Who created The Cones of Dunshire, and how thoroughly have the actual rules been mapped out? Could the writing staff play an actual game right now with the props that have been built, or is it like True American on “New Girl,” where you're not worried about the rules beyond an excuse for characters to say silly things?
Mike Schur: It's a true team effort, though Dave King (active gamer and Settlers of Catan enthusiast) has been a driving force. When we decided to bring it back as a key plot point, and have Ben and others actually play it, all I cared about is that I wanted like 50 new gameplay terms, because I want it to seem like the most complicated and impenetrable board game ever invented. The actual rules and terms are modified chunks of a bunch of different existing games. We worked directly with Mayfair Games, who actually designed the pieces for us, and there has been talk of releasing an actual version, though at this point based on what we've seen I have no idea how you'd create an actual functioning set of rules that includes all of the nonsense we've written.
Looping back to Leslie and Ben's kids, how much are you expecting them to be a part of the show next season? You've jumped past the real sleepless period of it, but how much have you thought about how having these three will affect Leslie's superhuman energy levels?

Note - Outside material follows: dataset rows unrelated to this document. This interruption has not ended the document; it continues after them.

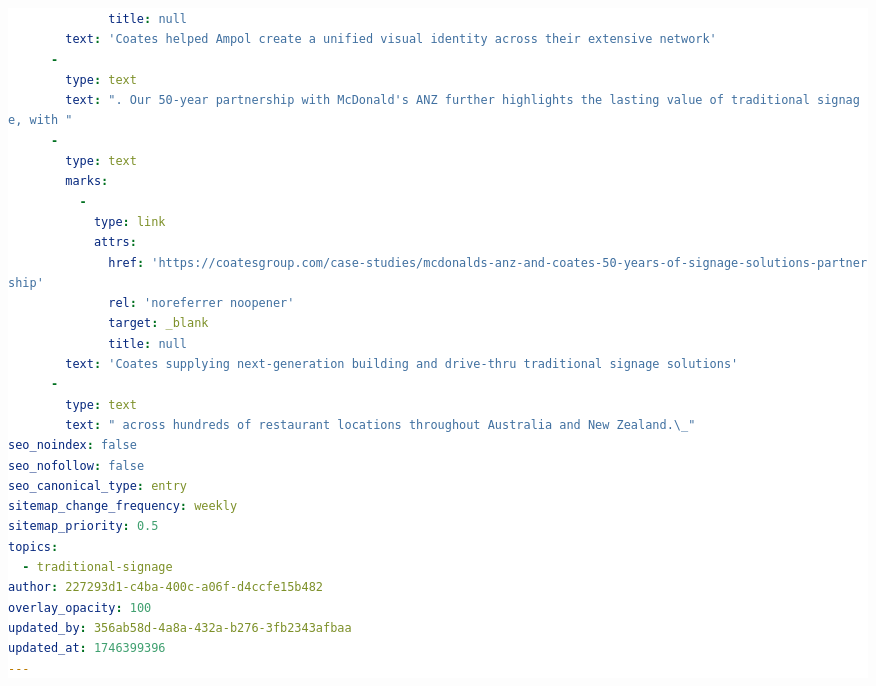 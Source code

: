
 ```yaml
              title: null
        text: 'Coates helped Ampol create a unified visual identity across their extensive network'
      -
        type: text
        text: ". Our 50-year partnership with McDonald's ANZ further highlights the lasting value of traditional signage, with "
      -
        type: text
        marks:
          -
            type: link
            attrs:
              href: 'https://coatesgroup.com/case-studies/mcdonalds-anz-and-coates-50-years-of-signage-solutions-partnership'
              rel: 'noreferrer noopener'
              target: _blank
              title: null
        text: 'Coates supplying next-generation building and drive-thru traditional signage solutions'
      -
        type: text
        text: " across hundreds of restaurant locations throughout Australia and New Zealand.\_"
seo_noindex: false
seo_nofollow: false
seo_canonical_type: entry
sitemap_change_frequency: weekly
sitemap_priority: 0.5
topics:
  - traditional-signage
author: 227293d1-c4ba-400c-a06f-d4ccfe15b482
overlay_opacity: 100
updated_by: 356ab58d-4a8a-432a-b276-3fb2343afbaa
updated_at: 1746399396
---
```

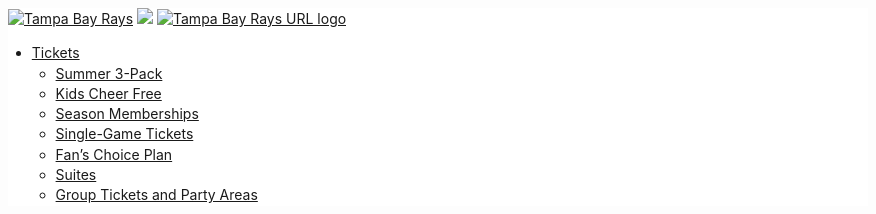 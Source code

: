 [![Tampa Bay Rays](https://www.mlbstatic.com/team-logos/team-cap-on-dark/139.svg)](https://www.mlb.com/rays/)
![](https://images.ctfassets.net/iiozhi00a8lc/t139_header_masthead_taglineRaysUp_AllWhite2018_RGB_2__svg/db994468ef03f6411cc7de34efc9a7e5/t139_header_masthead_tagline.svg)
[![Tampa Bay Rays URL logo](https://images.ctfassets.net/iiozhi00a8lc/t139_url_logotb_url2018_homepage_svg/2bd97a21c3a5e51d8a5b371a23ab9f27/t139_url_logo.svg)](https://www.mlb.com/rays/)
  * [Tickets](https://www.mlb.com/rays/tickets)
    * [Summer 3-Pack](https://www.mlb.com/rays/tickets/summer-3-pack)
    * [Kids Cheer Free](https://www.mlb.com/rays/tickets/kids-cheer-free)
    * [Season Memberships](https://www.mlb.com/rays/tickets/season-tickets/season-membership)
    * [Single-Game Tickets](https://www.mlb.com/rays/tickets/single-game-tickets)
    * [Fan’s Choice Plan](https://tampabayrays.turnstyle.fan/2025-fans-choice-plan/events)
    * [Suites](https://www.mlb.com/rays/tickets/premium/suites)
    * [Group Tickets and Party Areas](https://www.mlb.com/rays/tickets/group-tickets)

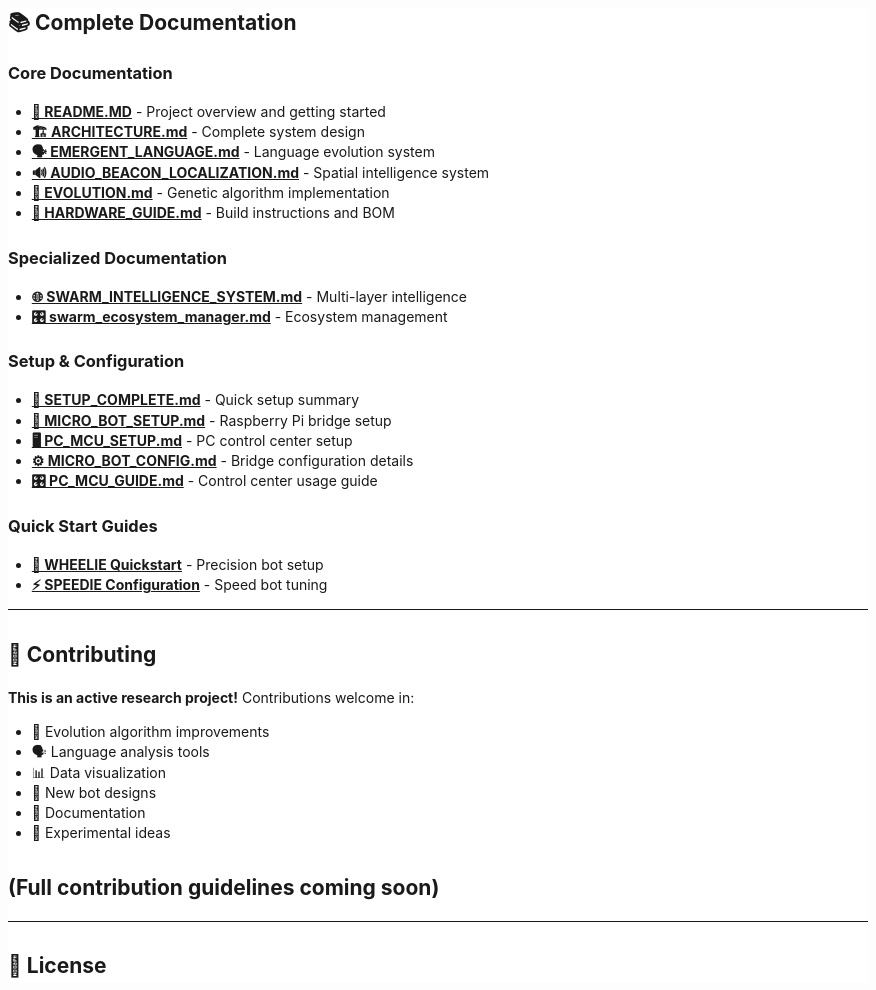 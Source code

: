 
## 📚 Complete Documentation

### Core Documentation

- **[📖 README.MD](README.MD)** - Project overview and getting started
- **[🏗️ ARCHITECTURE.md](docs/ARCHITECTURE.md)** - Complete system design
- **[🗣️ EMERGENT_LANGUAGE.md](docs/EMERGENT_LANGUAGE.md)** - Language evolution system
- **[🔊 AUDIO_BEACON_LOCALIZATION.md](docs/AUDIO_BEACON_LOCALIZATION.md)** - Spatial intelligence system
- **[🧬 EVOLUTION.md](docs/EVOLUTION.md)** - Genetic algorithm implementation
- **[🔧 HARDWARE_GUIDE.md](docs/HARDWARE_GUIDE.md)** - Build instructions and BOM

### Specialized Documentation

- **[🌐 SWARM_INTELLIGENCE_SYSTEM.md](docs/SWARM_INTELLIGENCE_SYSTEM.md)** - Multi-layer intelligence
- **[🎛️ swarm_ecosystem_manager.md](docs/swarm_ecosystem_manager.md)** - Ecosystem management

### Setup & Configuration

- **[🚀 SETUP_COMPLETE.md](docs/SETUP_COMPLETE.md)** - Quick setup summary
- **[🤖 MICRO_BOT_SETUP.md](docs/MICRO_BOT_SETUP.md)** - Raspberry Pi bridge setup
- **[🖥️ PC_MCU_SETUP.md](docs/PC_MCU_SETUP.md)** - PC control center setup
- **[⚙️ MICRO_BOT_CONFIG.md](docs/MICRO_BOT_CONFIG.md)** - Bridge configuration details
- **[🎛️ PC_MCU_GUIDE.md](docs/PC_MCU_GUIDE.md)** - Control center usage guide

### Quick Start Guides

- **[🔭 WHEELIE Quickstart](src/WHEELIE/QUICKSTART.md)** - Precision bot setup
- **[⚡ SPEEDIE Configuration](src/SPEEDIE/Speedie_config.md)** - Speed bot tuning

---

## 🤝 Contributing

**This is an active research project!** Contributions welcome in:

- 🧬 Evolution algorithm improvements
- 🗣️ Language analysis tools
- 📊 Data visualization
- 🤖 New bot designs
- 📖 Documentation
- 🧪 Experimental ideas

## (Full contribution guidelines coming soon)

---

## 📜 License
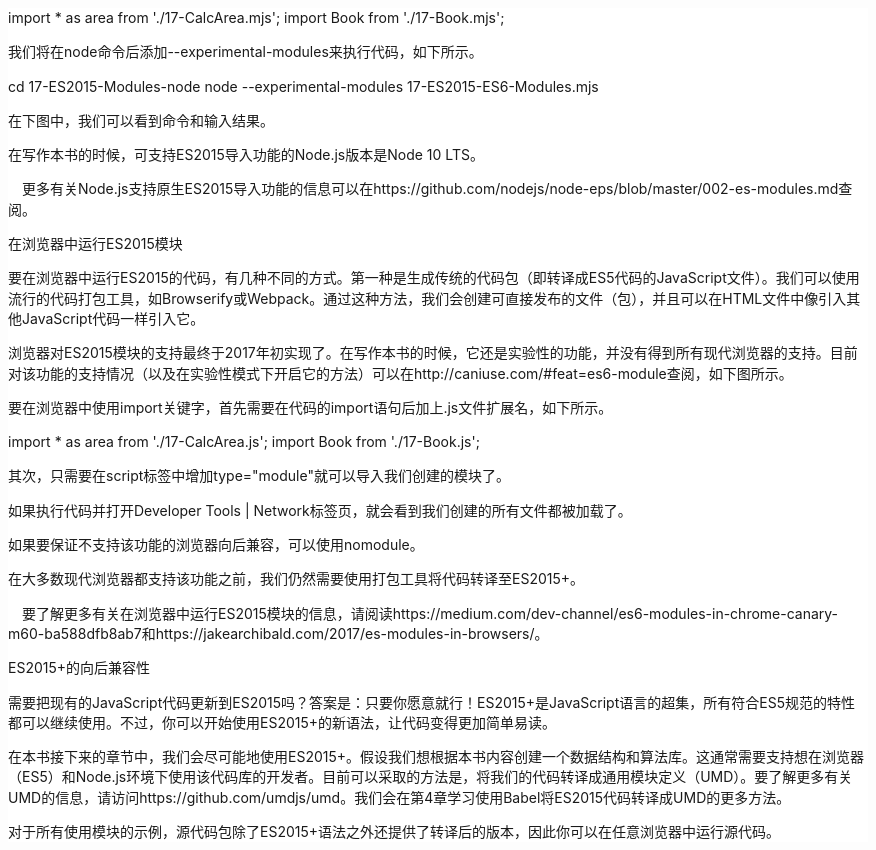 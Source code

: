 import * as area from './17-CalcArea.mjs'; import Book from './17-Book.mjs';

我们将在node命令后添加--experimental-modules来执行代码，如下所示。

cd 17-ES2015-Modules-node node --experimental-modules 17-ES2015-ES6-Modules.mjs

在下图中，我们可以看到命令和输入结果。



在写作本书的时候，可支持ES2015导入功能的Node.js版本是Node 10 LTS。

　更多有关Node.js支持原生ES2015导入功能的信息可以在https://github.com/nodejs/node-eps/blob/master/002-es-modules.md查阅。





在浏览器中运行ES2015模块

要在浏览器中运行ES2015的代码，有几种不同的方式。第一种是生成传统的代码包（即转译成ES5代码的JavaScript文件）。我们可以使用流行的代码打包工具，如Browserify或Webpack。通过这种方法，我们会创建可直接发布的文件（包），并且可以在HTML文件中像引入其他JavaScript代码一样引入它。

<script src="./lib/17-ES2015-ES6-Modules-bundle.js"></script>

浏览器对ES2015模块的支持最终于2017年初实现了。在写作本书的时候，它还是实验性的功能，并没有得到所有现代浏览器的支持。目前对该功能的支持情况（以及在实验性模式下开启它的方法）可以在http://caniuse.com/#feat=es6-module查阅，如下图所示。



要在浏览器中使用import关键字，首先需要在代码的import语句后加上.js文件扩展名，如下所示。

import * as area from './17-CalcArea.js'; import Book from './17-Book.js';

其次，只需要在script标签中增加type="module"就可以导入我们创建的模块了。

<script type="module" src="17-ES2015-ES6-Modules.js"></script>

如果执行代码并打开Developer Tools | Network标签页，就会看到我们创建的所有文件都被加载了。



如果要保证不支持该功能的浏览器向后兼容，可以使用nomodule。

<script nomodule src="./lib/17-ES2015-ES6-Modules-bundle.js"></script>

在大多数现代浏览器都支持该功能之前，我们仍然需要使用打包工具将代码转译至ES2015+。

　要了解更多有关在浏览器中运行ES2015模块的信息，请阅读https://medium.com/dev-channel/es6-modules-in-chrome-canary-m60-ba588dfb8ab7和https://jakearchibald.com/2017/es-modules-in-browsers/。





ES2015+的向后兼容性

需要把现有的JavaScript代码更新到ES2015吗？答案是：只要你愿意就行！ES2015+是JavaScript语言的超集，所有符合ES5规范的特性都可以继续使用。不过，你可以开始使用ES2015+的新语法，让代码变得更加简单易读。

在本书接下来的章节中，我们会尽可能地使用ES2015+。假设我们想根据本书内容创建一个数据结构和算法库。这通常需要支持想在浏览器（ES5）和Node.js环境下使用该代码库的开发者。目前可以采取的方法是，将我们的代码转译成通用模块定义（UMD）。要了解更多有关UMD的信息，请访问https://github.com/umdjs/umd。我们会在第4章学习使用Babel将ES2015代码转译成UMD的更多方法。

对于所有使用模块的示例，源代码包除了ES2015+语法之外还提供了转译后的版本，因此你可以在任意浏览器中运行源代码。



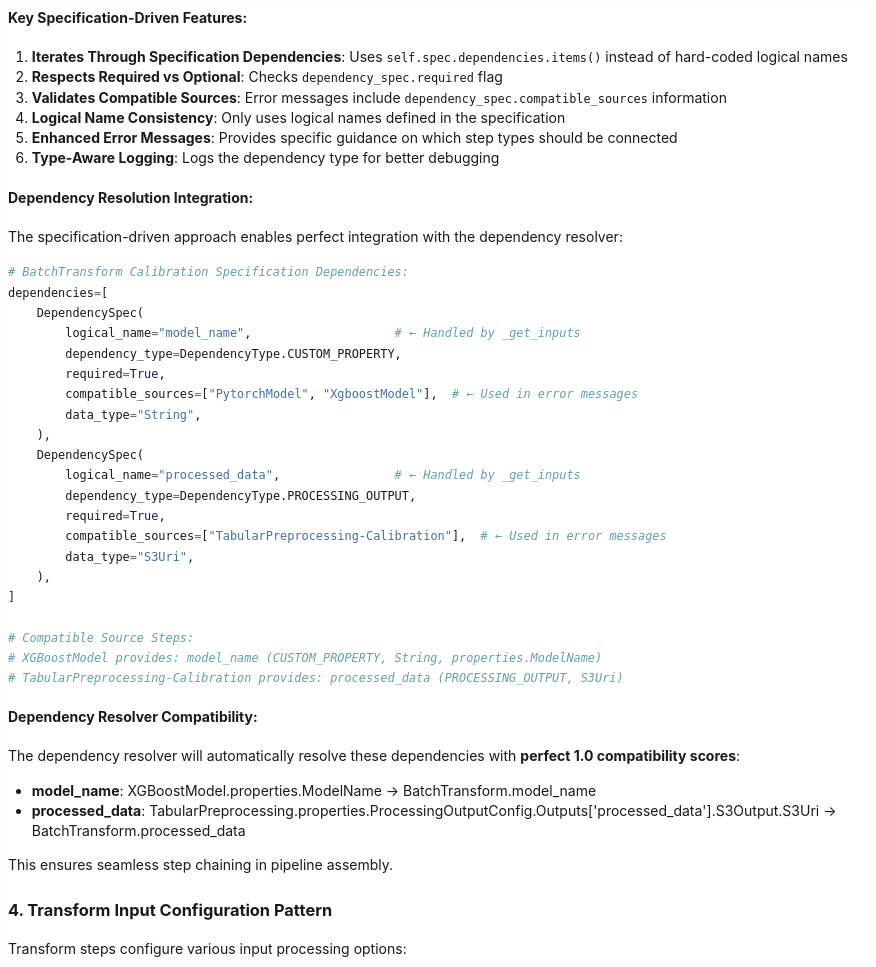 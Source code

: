 
#### **Key Specification-Driven Features:**

1. **Iterates Through Specification Dependencies**: Uses `self.spec.dependencies.items()` instead of hard-coded logical names
2. **Respects Required vs Optional**: Checks `dependency_spec.required` flag
3. **Validates Compatible Sources**: Error messages include `dependency_spec.compatible_sources` information
4. **Logical Name Consistency**: Only uses logical names defined in the specification
5. **Enhanced Error Messages**: Provides specific guidance on which step types should be connected
6. **Type-Aware Logging**: Logs the dependency type for better debugging

#### **Dependency Resolution Integration:**

The specification-driven approach enables perfect integration with the dependency resolver:

```python
# BatchTransform Calibration Specification Dependencies:
dependencies=[
    DependencySpec(
        logical_name="model_name",                    # ← Handled by _get_inputs
        dependency_type=DependencyType.CUSTOM_PROPERTY,
        required=True,
        compatible_sources=["PytorchModel", "XgboostModel"],  # ← Used in error messages
        data_type="String",
    ),
    DependencySpec(
        logical_name="processed_data",                # ← Handled by _get_inputs
        dependency_type=DependencyType.PROCESSING_OUTPUT,
        required=True,
        compatible_sources=["TabularPreprocessing-Calibration"],  # ← Used in error messages
        data_type="S3Uri",
    ),
]

# Compatible Source Steps:
# XGBoostModel provides: model_name (CUSTOM_PROPERTY, String, properties.ModelName)
# TabularPreprocessing-Calibration provides: processed_data (PROCESSING_OUTPUT, S3Uri)
```

#### **Dependency Resolver Compatibility:**

The dependency resolver will automatically resolve these dependencies with **perfect 1.0 compatibility scores**:

- **model_name**: XGBoostModel.properties.ModelName → BatchTransform.model_name
- **processed_data**: TabularPreprocessing.properties.ProcessingOutputConfig.Outputs['processed_data'].S3Output.S3Uri → BatchTransform.processed_data

This ensures seamless step chaining in pipeline assembly.

### 4. Transform Input Configuration Pattern

Transform steps configure various input processing options:
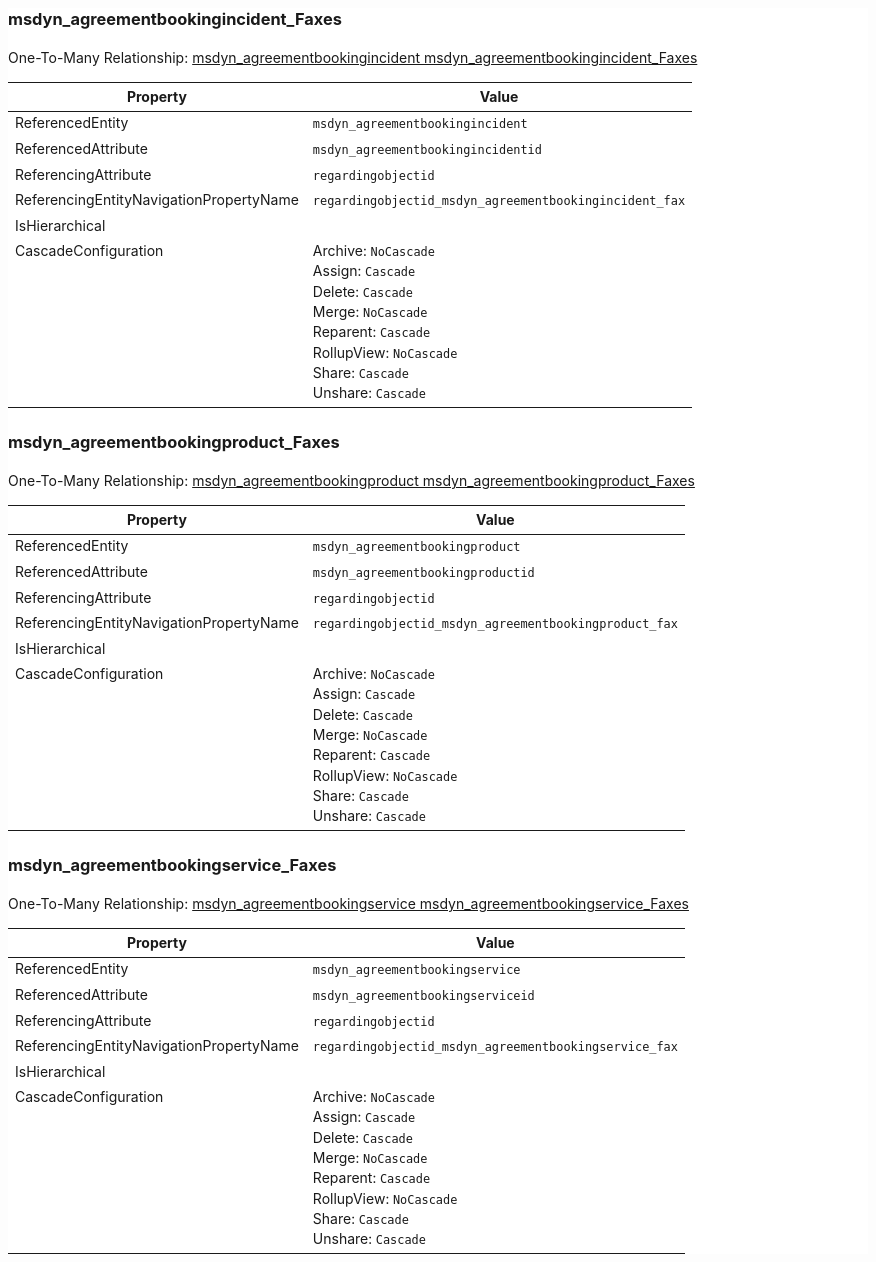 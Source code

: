 ### <a name="BKMK_msdyn_agreementbookingincident_Faxes"></a> msdyn_agreementbookingincident_Faxes

One-To-Many Relationship: [msdyn_agreementbookingincident msdyn_agreementbookingincident_Faxes](msdyn_agreementbookingincident.md#BKMK_msdyn_agreementbookingincident_Faxes)

|Property|Value|
|---|---|
|ReferencedEntity|`msdyn_agreementbookingincident`|
|ReferencedAttribute|`msdyn_agreementbookingincidentid`|
|ReferencingAttribute|`regardingobjectid`|
|ReferencingEntityNavigationPropertyName|`regardingobjectid_msdyn_agreementbookingincident_fax`|
|IsHierarchical||
|CascadeConfiguration|Archive: `NoCascade`<br />Assign: `Cascade`<br />Delete: `Cascade`<br />Merge: `NoCascade`<br />Reparent: `Cascade`<br />RollupView: `NoCascade`<br />Share: `Cascade`<br />Unshare: `Cascade`|

### <a name="BKMK_msdyn_agreementbookingproduct_Faxes"></a> msdyn_agreementbookingproduct_Faxes

One-To-Many Relationship: [msdyn_agreementbookingproduct msdyn_agreementbookingproduct_Faxes](msdyn_agreementbookingproduct.md#BKMK_msdyn_agreementbookingproduct_Faxes)

|Property|Value|
|---|---|
|ReferencedEntity|`msdyn_agreementbookingproduct`|
|ReferencedAttribute|`msdyn_agreementbookingproductid`|
|ReferencingAttribute|`regardingobjectid`|
|ReferencingEntityNavigationPropertyName|`regardingobjectid_msdyn_agreementbookingproduct_fax`|
|IsHierarchical||
|CascadeConfiguration|Archive: `NoCascade`<br />Assign: `Cascade`<br />Delete: `Cascade`<br />Merge: `NoCascade`<br />Reparent: `Cascade`<br />RollupView: `NoCascade`<br />Share: `Cascade`<br />Unshare: `Cascade`|

### <a name="BKMK_msdyn_agreementbookingservice_Faxes"></a> msdyn_agreementbookingservice_Faxes

One-To-Many Relationship: [msdyn_agreementbookingservice msdyn_agreementbookingservice_Faxes](msdyn_agreementbookingservice.md#BKMK_msdyn_agreementbookingservice_Faxes)

|Property|Value|
|---|---|
|ReferencedEntity|`msdyn_agreementbookingservice`|
|ReferencedAttribute|`msdyn_agreementbookingserviceid`|
|ReferencingAttribute|`regardingobjectid`|
|ReferencingEntityNavigationPropertyName|`regardingobjectid_msdyn_agreementbookingservice_fax`|
|IsHierarchical||
|CascadeConfiguration|Archive: `NoCascade`<br />Assign: `Cascade`<br />Delete: `Cascade`<br />Merge: `NoCascade`<br />Reparent: `Cascade`<br />RollupView: `NoCascade`<br />Share: `Cascade`<br />Unshare: `Cascade`|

Mike Schur: We have thought about it a lot, and our operating principle is that we do not want it to disrupt the show as it stands -- this will not become a show about their home life and the raising of their children. It's another part of their life and there are questions to be answered about how they balance their time, whether they have help, and how they manage. But it's a workplace show and will remain so.
Your characters went through a lot of jobs this season. Ben worked for Sweetums, worked for the accountants, became city manager, and may or may not have a new job when we see him in the tux at the end of the finale. Tom created a new job for himself at City Hall, and sold one business and started another, April and Donna were splitting time between the parks department and the animal control stuff, Leslie was a councilwoman and then back in the parks department and now runs a National Parks office, etc. What was motivating all of that, and will things next season have to be more stable once we find out what everybody is doing in 2017?
Mike Schur: A million years ago, when doing research about the world of municipal government, one thing that struck me is how often people's job titles changed -- from one department to another, from the public to the private sector and back again. People move around a lot, everyone has her eye on some other, slightly better situation in some other corner of city hall. Plus governments are constantly shuffling and reorganizing and shuttering or condensing departments -- they are often byzantine hodge-podges of fractured org charts lying atop a bed of shifting sand. I also think in general, these days, people don't do one thing. People like Tom Haverford (nevermind his striver nature and big dreams) simply don't go to work at Mutual of Omaha, stay for 35 years and retire with a gold watch. Professional mobility has been part of the show's DNA for a while and I don't think that will change.
Also, how much, if at all, are you planning to deal with the 2017 of it? Will everyone be wearing Google Glass and shiny jumpsuits?
Mike Schur: Rule number one for the writers when we committed to the jump was: no hoverboards. No one is allowed to pitch that everyone is on hoverboards. It's going to be very very gently sci-fi.
Are you going to have to be vaguer about references to politics and pop culture next season, as a result of the jump? And, if so, will it be harder to write for Tom as a result?
Mike Schur: Yes, we will have to be vaguer, obviously, though it also seems fun to do some David Foster Wallace-style projecting into the near future. That's what I mean by "gently sci-fi" -- there will be the opportunity, should we be so inclined, to make jokes and references to what we imagine the cultural and political landscape to be in 2017.